Abstract

Amplification of the Notch3 locus has been detected in ovarian high-grade serous carcinoma (HGSC), the most common and malignant type of ovarian cancer. We have previously demonstrated that ovarian cancer cells, which amplified and overexpressed Notch3, were dependent on Notch3 signaling for cellular survival and growth. In this study, we provide new evidence that Notch3 expression is associated with recurrent postchemotherapy HGSCs.

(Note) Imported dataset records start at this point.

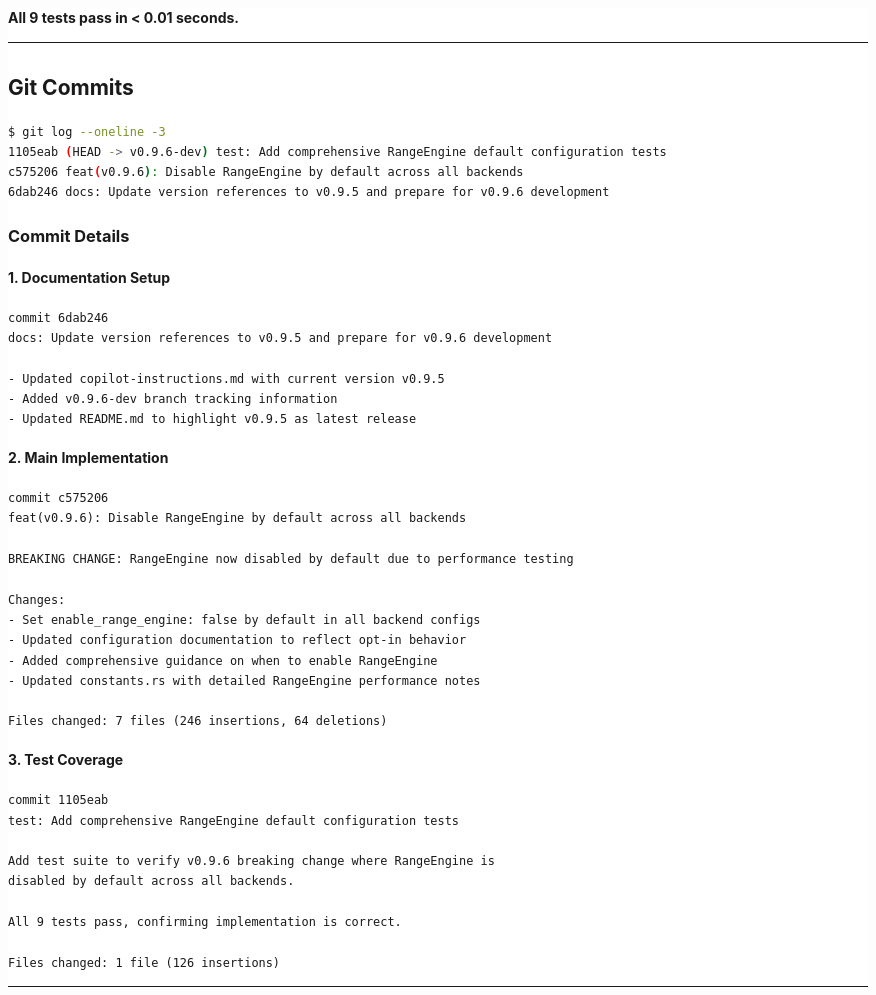 **All 9 tests pass in < 0.01 seconds.**

---

## Git Commits

```bash
$ git log --oneline -3
1105eab (HEAD -> v0.9.6-dev) test: Add comprehensive RangeEngine default configuration tests
c575206 feat(v0.9.6): Disable RangeEngine by default across all backends
6dab246 docs: Update version references to v0.9.5 and prepare for v0.9.6 development
```

### Commit Details

#### 1. Documentation Setup
```
commit 6dab246
docs: Update version references to v0.9.5 and prepare for v0.9.6 development

- Updated copilot-instructions.md with current version v0.9.5
- Added v0.9.6-dev branch tracking information
- Updated README.md to highlight v0.9.5 as latest release
```

#### 2. Main Implementation
```
commit c575206
feat(v0.9.6): Disable RangeEngine by default across all backends

BREAKING CHANGE: RangeEngine now disabled by default due to performance testing

Changes:
- Set enable_range_engine: false by default in all backend configs
- Updated configuration documentation to reflect opt-in behavior
- Added comprehensive guidance on when to enable RangeEngine
- Updated constants.rs with detailed RangeEngine performance notes

Files changed: 7 files (246 insertions, 64 deletions)
```

#### 3. Test Coverage
```
commit 1105eab
test: Add comprehensive RangeEngine default configuration tests

Add test suite to verify v0.9.6 breaking change where RangeEngine is
disabled by default across all backends.

All 9 tests pass, confirming implementation is correct.

Files changed: 1 file (126 insertions)
```

---
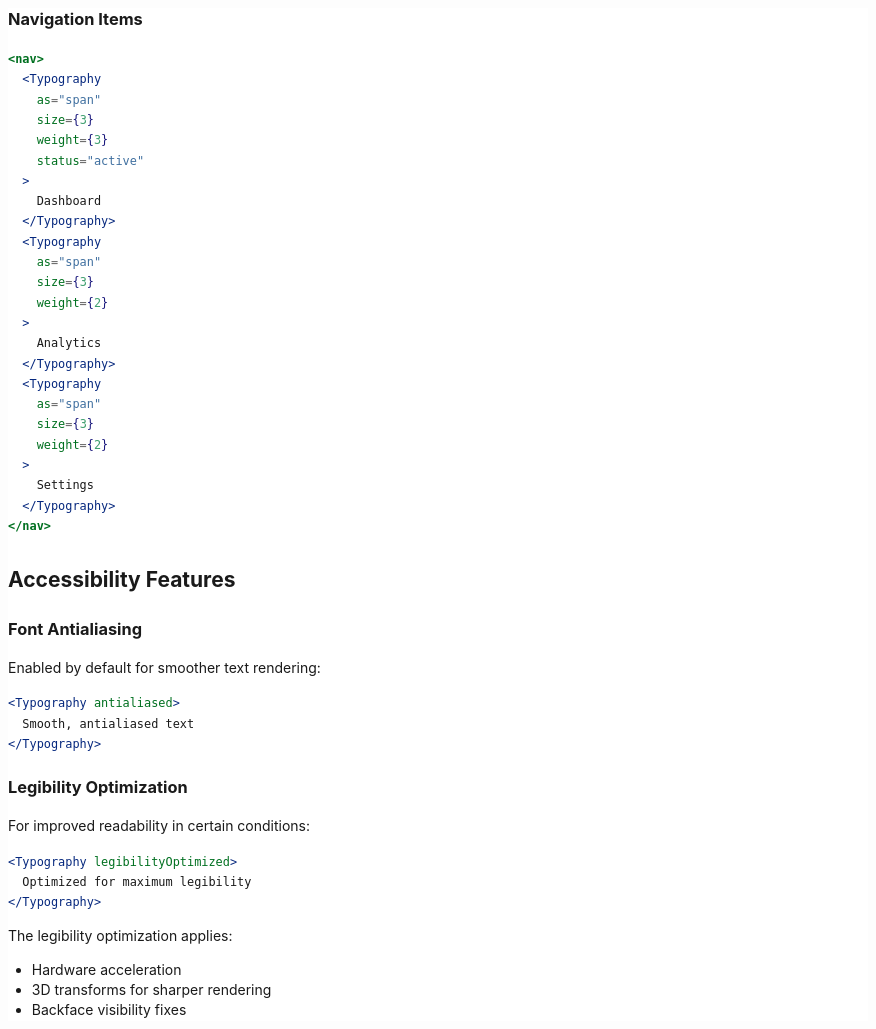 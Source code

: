 ### Navigation Items

```jsx
<nav>
  <Typography 
    as="span" 
    size={3} 
    weight={3}
    status="active"
  >
    Dashboard
  </Typography>
  <Typography 
    as="span" 
    size={3} 
    weight={2}
  >
    Analytics
  </Typography>
  <Typography 
    as="span" 
    size={3} 
    weight={2}
  >
    Settings
  </Typography>
</nav>
```

## Accessibility Features

### Font Antialiasing

Enabled by default for smoother text rendering:

```jsx
<Typography antialiased>
  Smooth, antialiased text
</Typography>
```

### Legibility Optimization

For improved readability in certain conditions:

```jsx
<Typography legibilityOptimized>
  Optimized for maximum legibility
</Typography>
```

The legibility optimization applies:
- Hardware acceleration
- 3D transforms for sharper rendering
- Backface visibility fixes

Moreover, patients with recurrent HGSCs in effusion with high Notch3 expression had a significantly worse clinical outcome, including reduced overall survival and shortened progression-free survival than did patients with low Notch3 expressing HGSC. Ectopic expression of the Notch3 intracellular domain led to an increase in IC(50) for carboplatin in an ovarian surface epithelial cell line and in a low-grade serous carcinoma cell line that expressed undetectable levels of Notch3. Interestingly, expression of the Notch3 intracellular domain increased expression of several genes associated with embryonic stem cells including Nanog, Oct4, Klf4, Rex1, Rif1, Sall4, and NAC1 as well as an ATP-dependent transporter gene, ABCB1. Knockdown of Notch3 resulted in sensitization to carboplatin in OVCAR3 that expresses abundant Notch3. Taken together, the above findings suggest that Notch3 pathway activation reprograms tumor cells to assume an array of embryonic stem cell markers and participates in development of chemoresistance in HGSC.